Lines from the start of the data through the line containing "将这个比赛信息作为输入输入到" must be given again exactly. Leave the others out.

(Data for review begins)

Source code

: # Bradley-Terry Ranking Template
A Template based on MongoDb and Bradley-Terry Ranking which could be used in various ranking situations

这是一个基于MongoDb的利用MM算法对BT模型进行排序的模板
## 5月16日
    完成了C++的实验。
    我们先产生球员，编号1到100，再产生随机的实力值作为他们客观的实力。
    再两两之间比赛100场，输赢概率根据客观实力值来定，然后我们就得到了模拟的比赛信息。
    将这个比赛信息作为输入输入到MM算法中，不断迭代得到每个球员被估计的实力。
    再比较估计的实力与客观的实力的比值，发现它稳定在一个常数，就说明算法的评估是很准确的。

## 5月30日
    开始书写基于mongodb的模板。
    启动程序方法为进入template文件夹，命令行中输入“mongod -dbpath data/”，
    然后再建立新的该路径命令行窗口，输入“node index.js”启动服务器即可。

(Data for review ends)

_Solution to this problem_:
Source code

: # Bradley-Terry Ranking Template
A Template based on MongoDb and Bradley-Terry Ranking which could be used in various ranking situations

这是一个基于MongoDb的利用MM算法对BT模型进行排序的模板
## 5月16日
    完成了C++的实验。
    我们先产生球员，编号1到100，再产生随机的实力值作为他们客观的实力。
    再两两之间比赛100场，输赢概率根据客观实力值来定，然后我们就得到了模拟的比赛信息。
    将这个比赛信息作为输入输入到MM算法中，不断迭代得到每个球员被估计的实力。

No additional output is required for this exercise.